→ Task instructions
Copy out each line of the data below in which the string "Body" appears.

(Recorded data begins)

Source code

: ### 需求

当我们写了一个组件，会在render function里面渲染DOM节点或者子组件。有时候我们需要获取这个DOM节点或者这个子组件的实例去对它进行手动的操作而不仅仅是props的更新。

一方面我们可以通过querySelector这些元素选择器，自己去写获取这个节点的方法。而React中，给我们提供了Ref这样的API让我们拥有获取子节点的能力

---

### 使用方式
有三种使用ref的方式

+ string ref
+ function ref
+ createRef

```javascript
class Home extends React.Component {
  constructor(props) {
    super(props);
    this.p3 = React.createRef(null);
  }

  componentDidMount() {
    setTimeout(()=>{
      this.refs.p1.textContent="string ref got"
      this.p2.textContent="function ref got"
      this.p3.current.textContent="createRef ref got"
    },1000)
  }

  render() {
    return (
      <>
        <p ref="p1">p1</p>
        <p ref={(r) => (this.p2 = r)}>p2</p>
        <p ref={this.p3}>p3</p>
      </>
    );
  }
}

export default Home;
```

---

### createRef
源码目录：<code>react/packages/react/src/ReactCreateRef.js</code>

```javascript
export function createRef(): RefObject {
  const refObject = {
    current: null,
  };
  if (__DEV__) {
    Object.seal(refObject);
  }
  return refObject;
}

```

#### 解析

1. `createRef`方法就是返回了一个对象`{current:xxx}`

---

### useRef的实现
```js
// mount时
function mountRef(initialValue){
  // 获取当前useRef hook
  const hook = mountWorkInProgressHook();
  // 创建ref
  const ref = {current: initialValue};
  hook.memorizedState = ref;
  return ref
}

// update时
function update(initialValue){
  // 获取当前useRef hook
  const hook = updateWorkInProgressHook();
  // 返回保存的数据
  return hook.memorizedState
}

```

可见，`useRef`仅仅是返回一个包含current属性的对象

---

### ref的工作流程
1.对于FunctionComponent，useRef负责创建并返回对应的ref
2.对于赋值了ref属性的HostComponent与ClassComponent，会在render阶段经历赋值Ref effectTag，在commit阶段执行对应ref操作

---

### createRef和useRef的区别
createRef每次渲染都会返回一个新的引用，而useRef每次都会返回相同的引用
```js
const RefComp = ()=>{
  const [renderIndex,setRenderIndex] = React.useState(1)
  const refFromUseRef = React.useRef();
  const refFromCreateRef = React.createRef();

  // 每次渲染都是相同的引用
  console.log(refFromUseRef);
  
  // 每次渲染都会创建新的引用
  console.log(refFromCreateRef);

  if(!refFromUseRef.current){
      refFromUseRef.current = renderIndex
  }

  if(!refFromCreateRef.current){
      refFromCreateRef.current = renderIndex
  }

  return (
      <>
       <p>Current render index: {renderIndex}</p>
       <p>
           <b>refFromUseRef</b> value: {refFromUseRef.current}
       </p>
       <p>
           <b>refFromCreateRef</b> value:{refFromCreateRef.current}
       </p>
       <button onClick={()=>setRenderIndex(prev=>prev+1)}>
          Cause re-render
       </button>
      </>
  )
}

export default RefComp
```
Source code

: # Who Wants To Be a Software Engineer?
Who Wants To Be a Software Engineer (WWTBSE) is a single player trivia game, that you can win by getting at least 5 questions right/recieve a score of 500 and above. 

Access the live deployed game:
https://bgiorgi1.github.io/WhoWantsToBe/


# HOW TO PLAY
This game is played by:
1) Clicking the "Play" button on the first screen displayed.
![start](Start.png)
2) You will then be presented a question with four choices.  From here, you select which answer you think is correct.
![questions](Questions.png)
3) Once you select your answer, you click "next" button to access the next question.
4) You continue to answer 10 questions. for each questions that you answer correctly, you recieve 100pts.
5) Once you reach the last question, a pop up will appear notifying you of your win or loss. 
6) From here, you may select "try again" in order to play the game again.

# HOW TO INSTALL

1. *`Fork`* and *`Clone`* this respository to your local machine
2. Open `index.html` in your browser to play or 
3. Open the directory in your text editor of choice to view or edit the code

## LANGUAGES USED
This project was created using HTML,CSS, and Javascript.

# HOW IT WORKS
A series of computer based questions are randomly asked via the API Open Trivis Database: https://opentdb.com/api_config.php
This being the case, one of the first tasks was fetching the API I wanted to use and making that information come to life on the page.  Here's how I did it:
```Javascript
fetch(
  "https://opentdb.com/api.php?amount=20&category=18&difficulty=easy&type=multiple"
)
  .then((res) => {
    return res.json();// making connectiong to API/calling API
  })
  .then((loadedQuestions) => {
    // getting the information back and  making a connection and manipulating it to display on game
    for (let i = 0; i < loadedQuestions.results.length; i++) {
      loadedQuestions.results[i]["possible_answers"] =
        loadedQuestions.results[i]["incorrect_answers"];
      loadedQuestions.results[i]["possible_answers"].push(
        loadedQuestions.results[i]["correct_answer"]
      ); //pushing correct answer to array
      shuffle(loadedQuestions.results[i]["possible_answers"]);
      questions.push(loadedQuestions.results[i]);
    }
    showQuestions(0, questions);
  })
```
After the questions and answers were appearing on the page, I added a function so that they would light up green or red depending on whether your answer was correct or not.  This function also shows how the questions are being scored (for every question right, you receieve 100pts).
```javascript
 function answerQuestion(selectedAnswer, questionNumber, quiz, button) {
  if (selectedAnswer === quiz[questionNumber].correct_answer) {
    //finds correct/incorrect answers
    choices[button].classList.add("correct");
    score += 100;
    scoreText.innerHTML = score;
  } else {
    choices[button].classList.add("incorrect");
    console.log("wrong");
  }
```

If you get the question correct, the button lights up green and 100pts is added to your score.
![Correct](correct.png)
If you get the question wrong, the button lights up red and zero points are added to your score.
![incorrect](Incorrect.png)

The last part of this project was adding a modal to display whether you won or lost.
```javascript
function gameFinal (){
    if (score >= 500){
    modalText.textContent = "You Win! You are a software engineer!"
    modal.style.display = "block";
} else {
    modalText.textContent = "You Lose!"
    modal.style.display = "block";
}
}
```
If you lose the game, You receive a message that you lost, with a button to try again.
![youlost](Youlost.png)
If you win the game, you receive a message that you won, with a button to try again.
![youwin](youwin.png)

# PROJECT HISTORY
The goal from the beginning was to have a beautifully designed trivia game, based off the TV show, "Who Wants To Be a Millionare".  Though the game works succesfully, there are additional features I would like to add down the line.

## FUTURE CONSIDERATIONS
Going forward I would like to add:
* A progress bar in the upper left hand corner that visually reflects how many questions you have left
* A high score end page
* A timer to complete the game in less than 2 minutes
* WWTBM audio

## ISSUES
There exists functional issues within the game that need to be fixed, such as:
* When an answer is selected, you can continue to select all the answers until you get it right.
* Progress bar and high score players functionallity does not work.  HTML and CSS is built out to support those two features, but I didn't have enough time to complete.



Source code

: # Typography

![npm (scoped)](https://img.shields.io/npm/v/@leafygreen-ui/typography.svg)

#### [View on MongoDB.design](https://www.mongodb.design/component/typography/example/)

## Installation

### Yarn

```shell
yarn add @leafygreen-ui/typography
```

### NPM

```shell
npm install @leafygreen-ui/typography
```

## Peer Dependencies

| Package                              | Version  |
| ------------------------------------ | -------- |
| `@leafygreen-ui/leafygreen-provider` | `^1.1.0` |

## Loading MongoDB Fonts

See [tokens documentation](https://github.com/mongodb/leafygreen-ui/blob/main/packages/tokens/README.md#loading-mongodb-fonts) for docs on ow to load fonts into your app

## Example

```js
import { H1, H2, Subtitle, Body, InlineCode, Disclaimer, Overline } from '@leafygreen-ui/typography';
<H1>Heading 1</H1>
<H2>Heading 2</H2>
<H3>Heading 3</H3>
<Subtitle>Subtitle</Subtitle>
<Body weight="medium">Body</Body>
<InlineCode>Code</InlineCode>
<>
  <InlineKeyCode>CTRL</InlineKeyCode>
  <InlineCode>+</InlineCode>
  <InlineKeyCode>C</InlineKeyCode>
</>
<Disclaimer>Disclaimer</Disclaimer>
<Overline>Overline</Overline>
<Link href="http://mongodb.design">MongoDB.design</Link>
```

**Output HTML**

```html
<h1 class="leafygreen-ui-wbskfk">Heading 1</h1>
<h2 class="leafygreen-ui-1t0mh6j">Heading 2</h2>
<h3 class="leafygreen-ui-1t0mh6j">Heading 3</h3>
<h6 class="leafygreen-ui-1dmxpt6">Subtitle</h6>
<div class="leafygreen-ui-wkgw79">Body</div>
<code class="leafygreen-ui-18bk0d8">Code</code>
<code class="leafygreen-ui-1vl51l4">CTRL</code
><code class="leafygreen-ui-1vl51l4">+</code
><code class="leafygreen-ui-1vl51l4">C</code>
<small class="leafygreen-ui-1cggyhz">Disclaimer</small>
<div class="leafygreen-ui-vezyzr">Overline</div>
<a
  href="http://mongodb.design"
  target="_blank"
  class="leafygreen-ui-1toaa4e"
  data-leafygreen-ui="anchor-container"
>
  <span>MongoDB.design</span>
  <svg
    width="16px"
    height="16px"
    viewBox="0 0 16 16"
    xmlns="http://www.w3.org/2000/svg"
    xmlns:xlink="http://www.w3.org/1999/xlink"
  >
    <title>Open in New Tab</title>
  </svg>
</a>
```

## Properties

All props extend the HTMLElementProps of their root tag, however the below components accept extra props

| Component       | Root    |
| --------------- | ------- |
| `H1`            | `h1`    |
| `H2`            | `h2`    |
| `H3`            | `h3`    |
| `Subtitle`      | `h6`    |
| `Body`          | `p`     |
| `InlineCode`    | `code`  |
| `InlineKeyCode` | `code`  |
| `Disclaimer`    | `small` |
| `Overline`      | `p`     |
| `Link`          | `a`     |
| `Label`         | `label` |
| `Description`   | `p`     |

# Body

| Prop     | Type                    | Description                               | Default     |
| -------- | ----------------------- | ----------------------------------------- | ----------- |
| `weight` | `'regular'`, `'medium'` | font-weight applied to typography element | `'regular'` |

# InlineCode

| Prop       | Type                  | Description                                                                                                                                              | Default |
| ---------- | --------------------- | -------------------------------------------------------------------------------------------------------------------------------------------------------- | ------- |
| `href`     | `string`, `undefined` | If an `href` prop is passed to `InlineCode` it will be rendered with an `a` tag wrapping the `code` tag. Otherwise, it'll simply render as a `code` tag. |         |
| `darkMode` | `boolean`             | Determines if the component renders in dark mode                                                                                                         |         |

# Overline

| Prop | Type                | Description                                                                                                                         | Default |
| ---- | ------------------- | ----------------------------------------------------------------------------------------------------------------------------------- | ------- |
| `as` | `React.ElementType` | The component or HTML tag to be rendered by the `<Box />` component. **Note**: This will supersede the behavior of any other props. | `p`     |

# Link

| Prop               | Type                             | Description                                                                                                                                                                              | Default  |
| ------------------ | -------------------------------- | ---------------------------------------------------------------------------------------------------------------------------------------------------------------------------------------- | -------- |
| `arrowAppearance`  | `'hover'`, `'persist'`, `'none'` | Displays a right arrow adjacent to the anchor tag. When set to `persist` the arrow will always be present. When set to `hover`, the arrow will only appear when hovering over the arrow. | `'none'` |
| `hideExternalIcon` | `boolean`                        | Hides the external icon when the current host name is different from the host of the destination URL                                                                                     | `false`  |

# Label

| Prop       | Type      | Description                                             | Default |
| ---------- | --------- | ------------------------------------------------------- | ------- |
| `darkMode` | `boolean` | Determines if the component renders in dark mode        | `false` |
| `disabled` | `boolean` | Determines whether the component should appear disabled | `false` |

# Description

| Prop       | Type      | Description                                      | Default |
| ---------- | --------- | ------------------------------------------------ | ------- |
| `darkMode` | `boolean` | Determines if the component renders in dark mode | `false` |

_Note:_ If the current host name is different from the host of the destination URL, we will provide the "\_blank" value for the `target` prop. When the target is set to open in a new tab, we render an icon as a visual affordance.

(Recorded data ends)

→ Output for this exercise
import { H1, H2, Subtitle, Body, InlineCode, Disclaimer, Overline } from '@leafygreen-ui/typography';
<Body weight="medium">Body</Body>
<div class="leafygreen-ui-wkgw79">Body</div>
| `Body`          | `p`     |
# Body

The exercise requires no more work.